:: Problem to solve ::
Copy out each line from the material where the word "comprehensive" is found.
-- Data supplied follows --
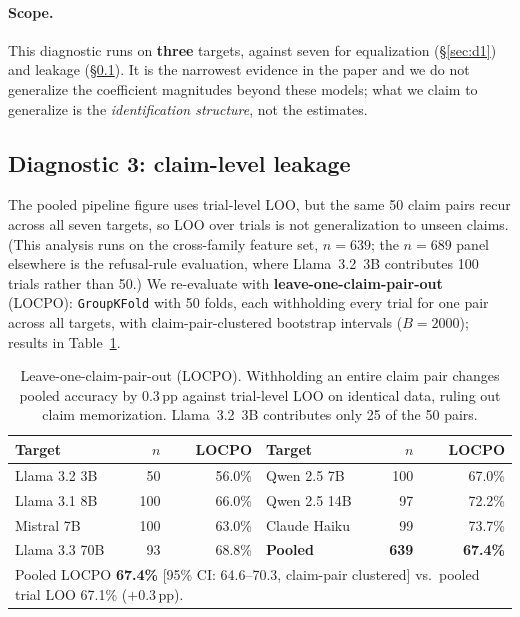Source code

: \paragraph{Scope.} This diagnostic runs on \textbf{three} targets, against seven for equalization (§\ref{sec:d1}) and leakage (§\ref{sec:d3}). It is the narrowest evidence in the paper and we do not generalize the coefficient magnitudes beyond these models; what we claim to generalize is the \emph{identification structure}, not the estimates.

\subsection{Diagnostic 3: claim-level leakage}
\label{sec:d3}

The pooled pipeline figure uses trial-level LOO, but the same 50 claim pairs recur across all seven targets, so LOO over trials is not generalization to unseen claims. (This analysis runs on the cross-family feature set, $n\!=\!639$; the $n\!=\!689$ panel elsewhere is the refusal-rule evaluation, where Llama~3.2~3B contributes 100 trials rather than 50.) We re-evaluate with \textbf{leave-one-claim-pair-out} (LOCPO): \texttt{GroupKFold} with 50 folds, each withholding every trial for one pair across all targets, with claim-pair-clustered bootstrap intervals ($B\!=\!2000$); results in Table~\ref{tab:locpo}.

\begin{table}[t]
\centering
\small
\caption{Leave-one-claim-pair-out (LOCPO). Withholding an entire claim pair changes pooled accuracy by 0.3\,pp against trial-level LOO on identical data, ruling out claim memorization. Llama~3.2~3B contributes only 25 of the 50 pairs.}
\label{tab:locpo}
\begin{tabular}{lrr@{\hskip 2em}lrr}
\toprule
\textbf{Target} & $n$ & \textbf{LOCPO} & \textbf{Target} & $n$ & \textbf{LOCPO} \\
\midrule
Llama 3.2 3B  & \phantom{0}50 & 56.0\% & Qwen 2.5 7B   & 100 & 67.0\% \\
Llama 3.1 8B  & 100 & 66.0\% & Qwen 2.5 14B  & \phantom{0}97 & 72.2\% \\
Mistral 7B    & 100 & 63.0\% & Claude Haiku  & \phantom{0}99 & 73.7\% \\
Llama 3.3 70B & \phantom{0}93 & 68.8\% & \textbf{Pooled} & \textbf{639} & \textbf{67.4\%} \\
\midrule
\multicolumn{6}{l}{Pooled LOCPO \textbf{67.4\%} [95\% CI: 64.6--70.3, claim-pair clustered] vs.\ pooled trial LOO 67.1\% ($+0.3$\,pp).} \\
\bottomrule
\end{tabular}
\end{table}

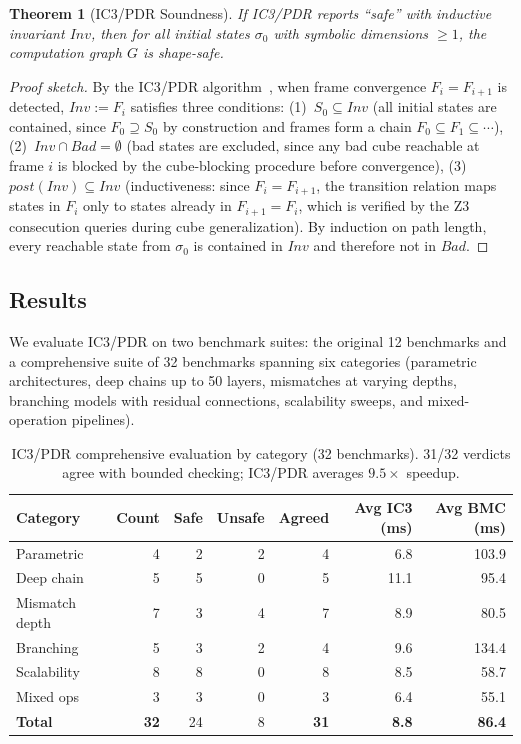 \documentclass[11pt]{article}
\newtheorem{theorem}{Theorem}
\begin{document}
\begin{theorem}[IC3/PDR Soundness]
If IC3/PDR reports ``safe'' with inductive invariant $\mathit{Inv}$,
then for all initial states $\sigma_0$ with symbolic dimensions
$\geq 1$, the computation graph $G$ is shape-safe.
\end{theorem}

\begin{proof}[Proof sketch]
By the IC3/PDR algorithm~\cite{bradley11}, when frame convergence
$F_i = F_{i+1}$ is detected, $\mathit{Inv} := F_i$ satisfies three conditions:
(1)~$S_0 \subseteq \mathit{Inv}$ (all initial states are contained, since
$F_0 \supseteq S_0$ by construction and frames form a chain
$F_0 \subseteq F_1 \subseteq \cdots$),
(2)~$\mathit{Inv} \cap \mathit{Bad} = \emptyset$ (bad states are excluded,
since any bad cube reachable at frame $i$ is blocked by the
cube-blocking procedure before convergence),
(3)~$\mathit{post}(\mathit{Inv}) \subseteq \mathit{Inv}$ (inductiveness:
since $F_i = F_{i+1}$, the transition relation maps states in $F_i$
only to states already in $F_{i+1} = F_i$, which is verified by the
Z3 consecution queries during cube generalization).
By induction on path length, every reachable state from $\sigma_0$
is contained in $\mathit{Inv}$ and therefore not in $\mathit{Bad}$.
\end{proof}

\subsection{Results}

We evaluate IC3/PDR on two benchmark suites: the original 12
benchmarks and a comprehensive suite of 32 benchmarks spanning
six categories (parametric architectures, deep chains up to 50 layers,
mismatches at varying depths, branching models with residual
connections, scalability sweeps, and mixed-operation pipelines).

\begin{table}[t]
\centering
\caption{IC3/PDR comprehensive evaluation by category (32 benchmarks).
  31/32 verdicts agree with bounded checking; IC3/PDR averages
  $9.5\times$ speedup.}
\label{tab:ic3}
\small
\begin{tabular}{@{}lrrrrrr@{}}
\toprule
\textbf{Category} & \textbf{Count} & \textbf{Safe} & \textbf{Unsafe} &
  \textbf{Agreed} & \textbf{Avg IC3 (ms)} & \textbf{Avg BMC (ms)} \\
\midrule
Parametric         & 4  & 2 & 2 & 4 &  6.8 & 103.9 \\
Deep chain         & 5  & 5 & 0 & 5 & 11.1 &  95.4 \\
Mismatch depth     & 7  & 3 & 4 & 7 &  8.9 &  80.5 \\
Branching          & 5  & 3 & 2 & 4 &  9.6 & 134.4 \\
Scalability        & 8  & 8 & 0 & 8 &  8.5 &  58.7 \\
Mixed ops          & 3  & 3 & 0 & 3 &  6.4 &  55.1 \\
\midrule
\textbf{Total}     & \textbf{32} & 24 & 8 & \textbf{31} &
  \textbf{8.8} & \textbf{86.4} \\
\bottomrule
\end{tabular}
\end{table}
\end{document}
-- Data supplied concluded --
:: Answer box ::
benchmarks and a comprehensive suite of 32 benchmarks spanning
\caption{IC3/PDR comprehensive evaluation by category (32 benchmarks).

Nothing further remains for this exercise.